Russian Institutions in Exile

The teachers and students who have left are trying to maintain the image of Russian as the language of free science and education.

This is true, first and foremost, of the Free University, created before the start of the war and recently deemed an “undesirable organization.” It united students and faculty who left with those who remained through free lectures and workshops for more than a hundred faculty members. In fact, it was the university’s anti-war stance—it was seemingly the only Russian-speaking institution that openly opposed the war—as well as the independence and critical thinking developed throughout its courses that caused it to be banned on the territory of the Russian Federation.

The Free University is not the only association representing Russian education and science in exile. Another important project, this time an English-speaking university, is the University of New Europe (UNE). Its goal is to create “an inclusive, globally oriented space for knowledge and discussion,” primarily for scientists in Ukraine and Russia affected by the war.

The necessity and importance of scientific communication and free scientific exchange have led to the emergence of a number of network projects in the field of social and humanitarian knowledge outside of Russia. Through the internet, they are trying to maintain communication between researchers who have left the country and those who have remained.

  • The anti-war project Academic Bridges, founded by emigrant scientists, holds conferences, presentations, and roundtables online. Researchers within various disciplines are trying to comprehend the ongoing catastrophe.
  • Interestingly, the need to preserve dialogue has led to similar naming practices. An INION RAN project founded within the borders of Russia in 2023 shares the same name: Academic Bridges. The project aims to maintain Russian contacts with the scientific world.
  • The Social Researchers Across Borders network was formed after the onset of the war with the aim of “…collaboration, support for transnational academic activity and solidarity.”

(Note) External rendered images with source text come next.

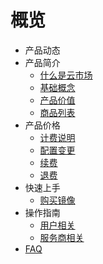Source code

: # 概览
- 产品动态
- 产品简介
   - [什么是云市场](/introduction/concept.md)
   - [基础概念](/introduction/glossary.md)
   - [产品价值](/introduction/adwantages.md)
   - [商品列表](/introduction/product_list.md)
- 产品价格
   - [计费说明](/buy/charge.md)
   - [配置变更](/buy/configuration.md)
   - [续费](/buy/renew.md)
   - [退费](/buy/refund.md)
- 快速上手
   - [购买镜像](/fast/purchaseimage.md)
- 操作指南
   - [用户相关](/guide/buyerinfo.md)
   - [服务商相关](/guide/sellerinfo.md)
- [FAQ](/support/faqs.md)
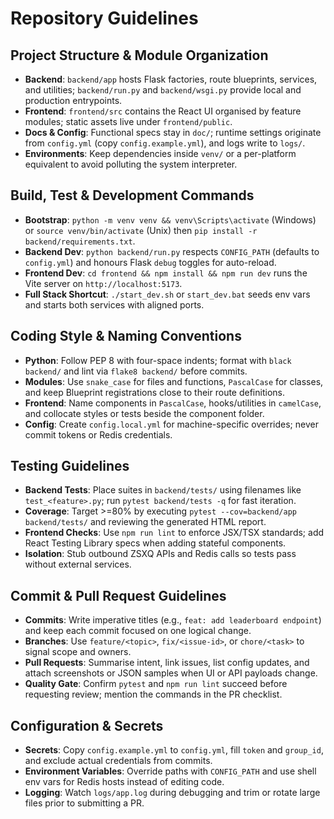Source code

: # Repository Guidelines

## Project Structure & Module Organization
- **Backend**: `backend/app` hosts Flask factories, route blueprints, services, and utilities; `backend/run.py` and `backend/wsgi.py` provide local and production entrypoints.
- **Frontend**: `frontend/src` contains the React UI organised by feature modules; static assets live under `frontend/public`.
- **Docs & Config**: Functional specs stay in `doc/`; runtime settings originate from `config.yml` (copy `config.example.yml`), and logs write to `logs/`.
- **Environments**: Keep dependencies inside `venv/` or a per-platform equivalent to avoid polluting the system interpreter.

## Build, Test & Development Commands
- **Bootstrap**: `python -m venv venv && venv\Scripts\activate` (Windows) or `source venv/bin/activate` (Unix) then `pip install -r backend/requirements.txt`.
- **Backend Dev**: `python backend/run.py` respects `CONFIG_PATH` (defaults to `config.yml`) and honours Flask `debug` toggles for auto-reload.
- **Frontend Dev**: `cd frontend && npm install && npm run dev` runs the Vite server on `http://localhost:5173`.
- **Full Stack Shortcut**: `./start_dev.sh` or `start_dev.bat` seeds env vars and starts both services with aligned ports.

## Coding Style & Naming Conventions
- **Python**: Follow PEP 8 with four-space indents; format with `black backend/` and lint via `flake8 backend/` before commits.
- **Modules**: Use `snake_case` for files and functions, `PascalCase` for classes, and keep Blueprint registrations close to their route definitions.
- **Frontend**: Name components in `PascalCase`, hooks/utilities in `camelCase`, and collocate styles or tests beside the component folder.
- **Config**: Create `config.local.yml` for machine-specific overrides; never commit tokens or Redis credentials.

## Testing Guidelines
- **Backend Tests**: Place suites in `backend/tests/` using filenames like `test_<feature>.py`; run `pytest backend/tests -q` for fast iteration.
- **Coverage**: Target >=80% by executing `pytest --cov=backend/app backend/tests/` and reviewing the generated HTML report.
- **Frontend Checks**: Use `npm run lint` to enforce JSX/TSX standards; add React Testing Library specs when adding stateful components.
- **Isolation**: Stub outbound ZSXQ APIs and Redis calls so tests pass without external services.

## Commit & Pull Request Guidelines
- **Commits**: Write imperative titles (e.g., `feat: add leaderboard endpoint`) and keep each commit focused on one logical change.
- **Branches**: Use `feature/<topic>`, `fix/<issue-id>`, or `chore/<task>` to signal scope and owners.
- **Pull Requests**: Summarise intent, link issues, list config updates, and attach screenshots or JSON samples when UI or API payloads change.
- **Quality Gate**: Confirm `pytest` and `npm run lint` succeed before requesting review; mention the commands in the PR checklist.

## Configuration & Secrets
- **Secrets**: Copy `config.example.yml` to `config.yml`, fill `token` and `group_id`, and exclude actual credentials from commits.
- **Environment Variables**: Override paths with `CONFIG_PATH` and use shell env vars for Redis hosts instead of editing code.
- **Logging**: Watch `logs/app.log` during debugging and trim or rotate large files prior to submitting a PR.
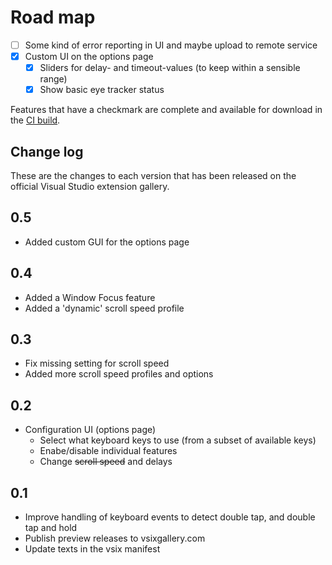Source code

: # Road map

- [ ] Some kind of error reporting in UI and maybe upload to remote service
- [x] Custom UI on the options page
  - [x] Sliders for delay- and timeout-values (to keep within a sensible range)
  - [x] Show basic eye tracker status

Features that have a checkmark are complete and available for
download in the
[CI build](http://vsixgallery.com/extension/65bd244c-48a0-46af-953a-0fb433e5343d/).

## Change log

These are the changes to each version that has been released
on the official Visual Studio extension gallery.

## 0.5

- Added custom GUI for the options page

## 0.4

- Added a Window Focus feature
- Added a 'dynamic' scroll speed profile

## 0.3

- Fix missing setting for scroll speed
- Added more scroll speed profiles and options

## 0.2

- Configuration UI (options page)
  - Select what keyboard keys to use (from a subset of available keys)
  - Enabe/disable individual features
  - Change ~~scroll speed~~ and delays

## 0.1

- Improve handling of keyboard events to detect double tap, and double tap and hold
- Publish preview releases to vsixgallery.com
- Update texts in the vsix manifest
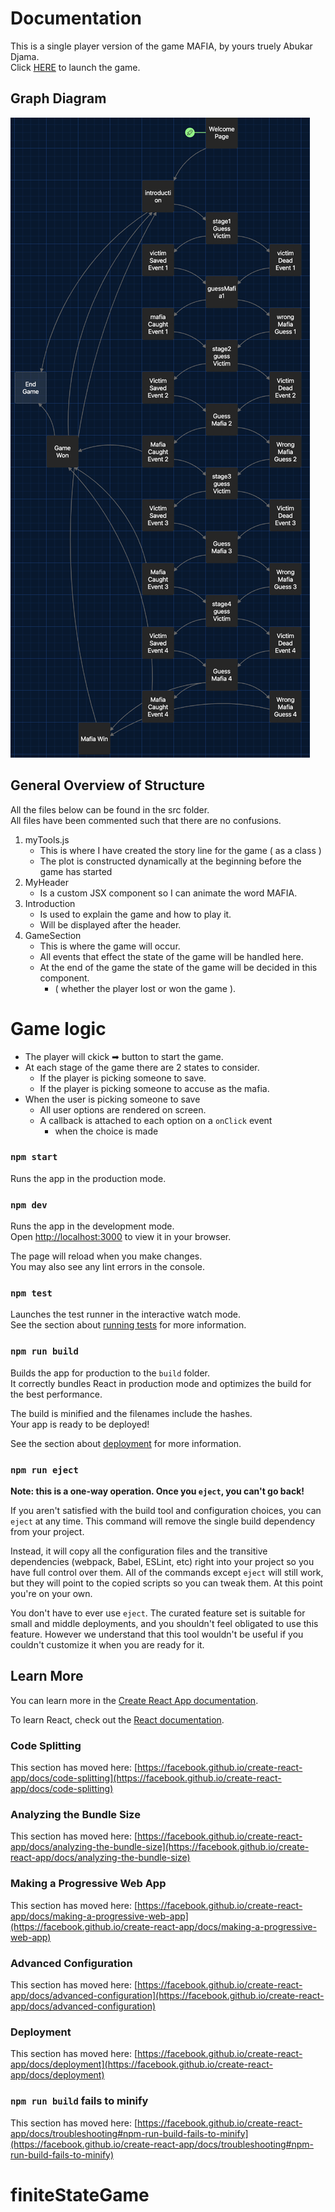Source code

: 

# Documentation
This is a single player version of the game MAFIA, by yours truely Abukar Djama. <br>
Click [HERE](https://main--keen-raindrop-d78e24.netlify.app/) to launch the game.

## Graph Diagram 
![Graph](/public/graph.png)

## General Overview of Structure
All the files below can be found in the src folder. <br>
All files have been commented such that there are no confusions. <br>

1. myTools.js
    * This is where I have created the story line for the game ( as a class )
    * The plot is constructed dynamically at the beginning before the game has started
2. MyHeader
    * Is a custom JSX component so I can animate the word MAFIA.
3. Introduction
    * Is used to explain the game and how to play it.
    * Will be displayed after the header.
4. GameSection
    * This is where the game will occur.
    * All events that effect the state of the game will be handled here.
    * At the end of the game the state of the game will be decided in this component.
        * \( whether the player lost or won the game \).


# Game logic
* The player will ckick ➡ button to start the game.
* At each stage of the game there are 2 states to consider.
    * If the player is picking someone to save.
    * If the player is picking someone to accuse as the mafia.
* When the user is picking someone to save
    * All user options are rendered on screen.
    * A callback is attached to each option on a `onClick` event
        * when the choice is made

### `npm start`

Runs the app in the production mode.

### `npm dev`

Runs the app in the development mode.\
Open [http://localhost:3000](http://localhost:3000) to view it in your browser.

The page will reload when you make changes.\
You may also see any lint errors in the console.

### `npm test`

Launches the test runner in the interactive watch mode.\
See the section about [running tests](https://facebook.github.io/create-react-app/docs/running-tests) for more information.

### `npm run build`

Builds the app for production to the `build` folder.\
It correctly bundles React in production mode and optimizes the build for the best performance.

The build is minified and the filenames include the hashes.\
Your app is ready to be deployed!

See the section about [deployment](https://facebook.github.io/create-react-app/docs/deployment) for more information.

### `npm run eject`

**Note: this is a one-way operation. Once you `eject`, you can't go back!**

If you aren't satisfied with the build tool and configuration choices, you can `eject` at any time. This command will remove the single build dependency from your project.

Instead, it will copy all the configuration files and the transitive dependencies (webpack, Babel, ESLint, etc) right into your project so you have full control over them. All of the commands except `eject` will still work, but they will point to the copied scripts so you can tweak them. At this point you're on your own.

You don't have to ever use `eject`. The curated feature set is suitable for small and middle deployments, and you shouldn't feel obligated to use this feature. However we understand that this tool wouldn't be useful if you couldn't customize it when you are ready for it.

## Learn More

You can learn more in the [Create React App documentation](https://facebook.github.io/create-react-app/docs/getting-started).

To learn React, check out the [React documentation](https://reactjs.org/).

### Code Splitting

This section has moved here: [https://facebook.github.io/create-react-app/docs/code-splitting](https://facebook.github.io/create-react-app/docs/code-splitting)

### Analyzing the Bundle Size

This section has moved here: [https://facebook.github.io/create-react-app/docs/analyzing-the-bundle-size](https://facebook.github.io/create-react-app/docs/analyzing-the-bundle-size)

### Making a Progressive Web App

This section has moved here: [https://facebook.github.io/create-react-app/docs/making-a-progressive-web-app](https://facebook.github.io/create-react-app/docs/making-a-progressive-web-app)

### Advanced Configuration

This section has moved here: [https://facebook.github.io/create-react-app/docs/advanced-configuration](https://facebook.github.io/create-react-app/docs/advanced-configuration)

### Deployment

This section has moved here: [https://facebook.github.io/create-react-app/docs/deployment](https://facebook.github.io/create-react-app/docs/deployment)

### `npm run build` fails to minify

This section has moved here: [https://facebook.github.io/create-react-app/docs/troubleshooting#npm-run-build-fails-to-minify](https://facebook.github.io/create-react-app/docs/troubleshooting#npm-run-build-fails-to-minify)
# finiteStateGame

It is not difficult to draw direct analogies to such projects as, for example, Sociologists Without Borders, which are also aimed at developing public sociology and solidarity in the international scientific community.

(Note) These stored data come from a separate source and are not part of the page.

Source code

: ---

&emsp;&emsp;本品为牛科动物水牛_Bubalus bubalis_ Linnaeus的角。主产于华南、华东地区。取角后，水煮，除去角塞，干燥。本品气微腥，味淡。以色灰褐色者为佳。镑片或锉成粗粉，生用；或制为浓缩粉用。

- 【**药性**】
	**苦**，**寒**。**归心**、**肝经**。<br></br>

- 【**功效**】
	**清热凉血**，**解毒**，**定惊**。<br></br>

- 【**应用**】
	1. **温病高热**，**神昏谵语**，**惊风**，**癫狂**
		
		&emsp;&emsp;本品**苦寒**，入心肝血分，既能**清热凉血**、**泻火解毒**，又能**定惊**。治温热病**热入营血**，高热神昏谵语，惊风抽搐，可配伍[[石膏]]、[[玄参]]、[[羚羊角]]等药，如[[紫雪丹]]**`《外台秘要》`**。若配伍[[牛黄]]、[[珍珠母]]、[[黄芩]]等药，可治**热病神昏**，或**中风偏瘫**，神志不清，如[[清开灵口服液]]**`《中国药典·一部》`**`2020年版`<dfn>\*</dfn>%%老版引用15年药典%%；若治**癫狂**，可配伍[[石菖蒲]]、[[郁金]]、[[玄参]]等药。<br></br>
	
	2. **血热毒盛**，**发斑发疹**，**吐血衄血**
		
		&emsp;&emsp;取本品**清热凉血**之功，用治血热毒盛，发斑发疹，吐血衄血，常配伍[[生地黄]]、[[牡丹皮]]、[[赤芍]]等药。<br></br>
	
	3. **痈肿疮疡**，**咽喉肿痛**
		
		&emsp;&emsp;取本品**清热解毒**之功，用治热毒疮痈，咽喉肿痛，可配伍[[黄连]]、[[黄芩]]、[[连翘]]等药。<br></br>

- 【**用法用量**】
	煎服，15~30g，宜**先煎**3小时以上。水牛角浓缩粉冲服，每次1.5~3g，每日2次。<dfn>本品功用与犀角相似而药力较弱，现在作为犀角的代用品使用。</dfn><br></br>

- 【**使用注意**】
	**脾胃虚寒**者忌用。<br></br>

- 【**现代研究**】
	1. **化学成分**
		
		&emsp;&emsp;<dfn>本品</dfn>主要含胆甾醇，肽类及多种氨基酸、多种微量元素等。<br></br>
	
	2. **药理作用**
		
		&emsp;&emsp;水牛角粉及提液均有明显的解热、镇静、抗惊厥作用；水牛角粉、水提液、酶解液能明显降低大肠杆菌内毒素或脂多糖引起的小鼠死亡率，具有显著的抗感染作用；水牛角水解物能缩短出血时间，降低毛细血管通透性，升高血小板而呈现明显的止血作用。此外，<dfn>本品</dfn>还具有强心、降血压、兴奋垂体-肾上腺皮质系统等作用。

A huge source of support comes from projects that utilize the potential both of those Russian academics who have left and of European institutions. This autumn, the philosophy department at Charles University in Prague is launching the Boris Nemtsov Russian Studies Master’s Program. Despite frequent discussions about “canceling” Russian, the curriculum will be taught in Russian and plans to train specialists in contemporary Russian politics and society.

 

Those Who Have Left Are Trying to Unite

The need to coordinate between various projects, assist needy scientists, and develop free Russian sciences and education in exile led to the drafting of Academic Solidarity: A Declaration to Establish the Association of Russian Scientists and Teachers in Europe. It views its main tasks as:

  • establishing communication between academic groups and projects
  • campaigning to support those whose academic rights and freedoms are being violated in Russia
  • cooperating with international foundations and organizations to help Russian teachers and students abroad.

 

* * *

Russian sciences and higher education are trying to do the (almost) impossible:

  • preserve the potential of free creativity and education, at least in terms of emigration
  • remain part of the international community
  • and, at the same time, preserve Russian as a language of academic freedom.

 

Dmitry Dubrovsky holds a PhD in History and is a research fellow at the Center for Independent Sociological Research (St. Petersburg), a researcher at the CEU Laboratory for Academic Freedom, and a member of the Human Rights Council of St. Petersburg.